* Task objective
Your answer must be the full listing, word for word, with no images in it.

::::::::::

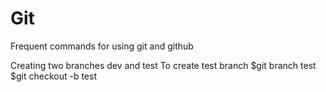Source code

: # Git
Frequent commands for using git and github

Creating two branches dev and test
To create test branch
$git branch test
$git checkout -b test
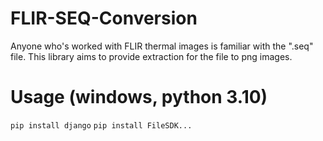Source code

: # FLIR-SEQ-Conversion
Anyone who's worked with FLIR thermal images is familiar with the ".seq" file. This library aims to provide extraction for the file to png images. 

# Usage (windows, python 3.10)
`pip install django`
`pip install FileSDK...`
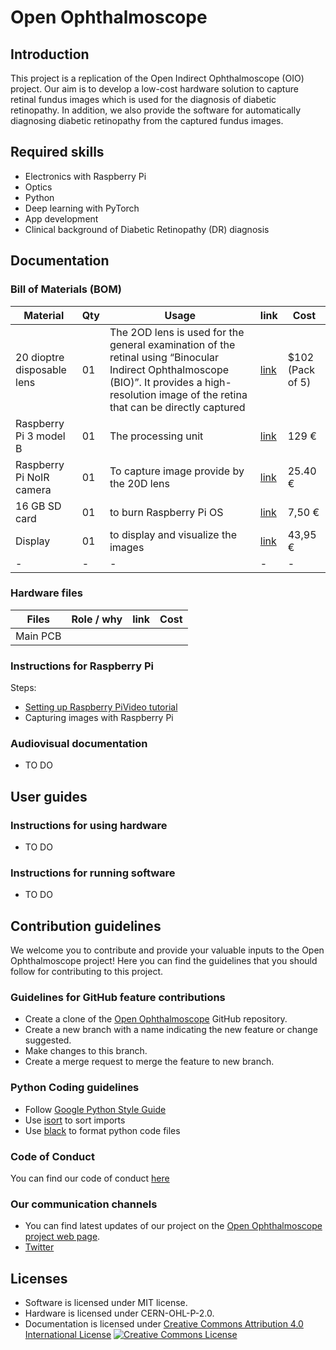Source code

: # Open Ophthalmoscope

## Introduction 

This project is a replication of the Open Indirect Ophthalmoscope (OIO) project. Our aim is to develop a low-cost hardware solution to capture retinal fundus images which is used for the diagnosis of diabetic retinopathy. In addition, we also provide the software for automatically diagnosing diabetic retinopathy from the captured fundus images.  

## Required skills

* Electronics with Raspberry Pi
* Optics
* Python 
* Deep learning with PyTorch
* App development
* Clinical background of Diabetic Retinopathy (DR) diagnosis 

## Documentation
### Bill of Materials (BOM)

|**Material**|**Qty**| **Usage** | **link** | **Cost**|
|-|-|-|-|-|
|20 dioptre disposable lens|01|The 2OD lens is used for the general examination of the retinal using “Binocular Indirect Ophthalmoscope (BIO)”. It provides a high-resolution image of the retina that can be directly captured|[link](https://odocseyes.co.nz/products/20-d-disposable-lenses-pack-of-5)|$102 (Pack of 5)
|Raspberry Pi 3 model B|01|The processing unit|[link](https://www.kaufland.de/product/321724453/?kwd&source=pla&sid=44873710&gclid=CjwKCAiA9qKbBhAzEiwAS4yeDYMQf7eMDI-MsA5NXYz8t-QxbMVkXkqApIJiBAxS2Y2M2L0-Evx3iRoC8r8QAvD_BwE)|129 € |
|Raspberry Pi NoIR camera|01|To capture image provide by the 20D lens|[link](https://www.reichelt.de/de/de/raspberry-pi-kamera-5mp-ir-fokus-ov5647-rpi-cam-noir-mf-p291477.html?PROVID=2788&gclid=Cj0KCQiAvqGcBhCJARIsAFQ5ke7NwMPgcn0rPjlEv4I6cNdbWkvPzuT7GMHEodakNRPcivYrSK19p5YaAk0hEALw_wcB&&r=1)|25.40  €|
|16 GB SD card|01|to burn Raspberry Pi OS|[link](https://www.reichelt.de/microsdhc-speicherkarte-16gb-transcend-class-10-ts16gusdhc10-p220721.html?&trstct=pos_0&nbc=1)|7,50 € |
|Display|01|to display and visualize the images|[link](https://www.reichelt.de/raspberry-pi-shield-display-lcd-touch-5-800x480-pixel-rasp-pi-5td-wav-p227755.html?&trstct=pos_9&nbc=1)|43,95 €  |
|-|-|-|-|-|
<!---
* How to approach the issue of material availability: create an "issue/call for participation" where we asked interested people to create a "local bill materials" where they shared which compoments they can find from their local distributors and what they needed to find replacements for
--->

### Hardware files
|**Files**| **Role / why** | **link**| **Cost**|
|-|-|-|-|
|Main PCB||||


### Instructions for Raspberry Pi 
Steps: <br>
* [Setting up Raspberry Pi](https://projects.raspberrypi.org/en/projects/raspberry-pi-setting-up/0)[Video tutorial](https://www.youtube.com/watch?v=eS-N8NCB9rk&list=PLC2oAdUEJ3Af5YSHC1KnU5iKWTKtizI3f&index=5)
* Capturing images with Raspberry Pi 

### Audiovisual documentation
* TO DO

## User guides
### Instructions for using hardware
* TO DO

### Instructions for running software
* TO DO

## Contribution guidelines

We welcome you to contribute and provide your valuable inputs to the Open Ophthalmoscope project! Here you can find the guidelines that you should follow for contributing to this project.

### Guidelines for GitHub feature contributions

* Create a clone of the [Open Ophthalmoscope](https://github.com/Open-Ophthalmoscope/Open-Ophthalmoscope.github.io) GitHub repository.
* Create a new branch with a name indicating the new feature or change suggested.
* Make changes to this branch.
* Create a merge request to merge the feature to new branch.

### Python Coding guidelines

* Follow [Google Python Style Guide](https://google.github.io/styleguide/pyguide.html)
* Use [isort](https://pycqa.github.io/isort/) to sort imports
* Use [black](https://black.readthedocs.io/en/stable/) to format python code files

### Code of Conduct

You can find our code of conduct [here](/CODE_OF_CONDUCT/)

### Our communication channels
* You can find latest updates of our project on the [Open Ophthalmoscope project web page](https://open-ophthalmoscope.github.io).
* [Twitter](https://twitter.com/OOphthalmoscope)

## Licenses 
* Software is licensed under MIT license.
* Hardware is licensed under CERN-OHL-P-2.0.
* Documentation is licensed under [Creative Commons Attribution 4.0 International License](http://creativecommons.org/licenses/by/4.0/) [![Creative Commons License](https://i.creativecommons.org/l/by/4.0/80x15.png)](http://creativecommons.org/licenses/by/4.0/)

::::::::::

* Answer box
Source code

: # Git
Frequent commands for using git and github

Creating two branches dev and test
To create test branch
$git branch test
$git checkout -b test
Source code

: # FLIR-SEQ-Conversion
Anyone who's worked with FLIR thermal images is familiar with the ".seq" file. This library aims to provide extraction for the file to png images. 

# Usage (windows, python 3.10)
`pip install django`
`pip install FileSDK...`
Source code

: # Open Ophthalmoscope

## Introduction 

This project is a replication of the Open Indirect Ophthalmoscope (OIO) project. Our aim is to develop a low-cost hardware solution to capture retinal fundus images which is used for the diagnosis of diabetic retinopathy. In addition, we also provide the software for automatically diagnosing diabetic retinopathy from the captured fundus images.  

## Required skills

* Electronics with Raspberry Pi
* Optics
* Python 
* Deep learning with PyTorch
* App development
* Clinical background of Diabetic Retinopathy (DR) diagnosis 

## Documentation
### Bill of Materials (BOM)

|**Material**|**Qty**| **Usage** | **link** | **Cost**|
|-|-|-|-|-|
|20 dioptre disposable lens|01|The 2OD lens is used for the general examination of the retinal using “Binocular Indirect Ophthalmoscope (BIO)”. It provides a high-resolution image of the retina that can be directly captured|[link](https://odocseyes.co.nz/products/20-d-disposable-lenses-pack-of-5)|$102 (Pack of 5)
|Raspberry Pi 3 model B|01|The processing unit|[link](https://www.kaufland.de/product/321724453/?kwd&source=pla&sid=44873710&gclid=CjwKCAiA9qKbBhAzEiwAS4yeDYMQf7eMDI-MsA5NXYz8t-QxbMVkXkqApIJiBAxS2Y2M2L0-Evx3iRoC8r8QAvD_BwE)|129 € |
|Raspberry Pi NoIR camera|01|To capture image provide by the 20D lens|[link](https://www.reichelt.de/de/de/raspberry-pi-kamera-5mp-ir-fokus-ov5647-rpi-cam-noir-mf-p291477.html?PROVID=2788&gclid=Cj0KCQiAvqGcBhCJARIsAFQ5ke7NwMPgcn0rPjlEv4I6cNdbWkvPzuT7GMHEodakNRPcivYrSK19p5YaAk0hEALw_wcB&&r=1)|25.40  €|
|16 GB SD card|01|to burn Raspberry Pi OS|[link](https://www.reichelt.de/microsdhc-speicherkarte-16gb-transcend-class-10-ts16gusdhc10-p220721.html?&trstct=pos_0&nbc=1)|7,50 € |
|Display|01|to display and visualize the images|[link](https://www.reichelt.de/raspberry-pi-shield-display-lcd-touch-5-800x480-pixel-rasp-pi-5td-wav-p227755.html?&trstct=pos_9&nbc=1)|43,95 €  |
|-|-|-|-|-|
<!---
* How to approach the issue of material availability: create an "issue/call for participation" where we asked interested people to create a "local bill materials" where they shared which compoments they can find from their local distributors and what they needed to find replacements for
--->

### Hardware files
|**Files**| **Role / why** | **link**| **Cost**|
|-|-|-|-|
|Main PCB||||


### Instructions for Raspberry Pi 
Steps: <br>
* [Setting up Raspberry Pi](https://projects.raspberrypi.org/en/projects/raspberry-pi-setting-up/0)[Video tutorial](https://www.youtube.com/watch?v=eS-N8NCB9rk&list=PLC2oAdUEJ3Af5YSHC1KnU5iKWTKtizI3f&index=5)
* Capturing images with Raspberry Pi 

### Audiovisual documentation
* TO DO

## User guides
### Instructions for using hardware
* TO DO

### Instructions for running software
* TO DO

## Contribution guidelines

We welcome you to contribute and provide your valuable inputs to the Open Ophthalmoscope project! Here you can find the guidelines that you should follow for contributing to this project.

### Guidelines for GitHub feature contributions

* Create a clone of the [Open Ophthalmoscope](https://github.com/Open-Ophthalmoscope/Open-Ophthalmoscope.github.io) GitHub repository.
* Create a new branch with a name indicating the new feature or change suggested.
* Make changes to this branch.
* Create a merge request to merge the feature to new branch.

### Python Coding guidelines

* Follow [Google Python Style Guide](https://google.github.io/styleguide/pyguide.html)
* Use [isort](https://pycqa.github.io/isort/) to sort imports
* Use [black](https://black.readthedocs.io/en/stable/) to format python code files

### Code of Conduct

You can find our code of conduct [here](/CODE_OF_CONDUCT/)

### Our communication channels
* You can find latest updates of our project on the [Open Ophthalmoscope project web page](https://open-ophthalmoscope.github.io).
* [Twitter](https://twitter.com/OOphthalmoscope)

## Licenses 
* Software is licensed under MIT license.
* Hardware is licensed under CERN-OHL-P-2.0.
* Documentation is licensed under [Creative Commons Attribution 4.0 International License](http://creativecommons.org/licenses/by/4.0/) [![Creative Commons License](https://i.creativecommons.org/l/by/4.0/80x15.png)](http://creativecommons.org/licenses/by/4.0/)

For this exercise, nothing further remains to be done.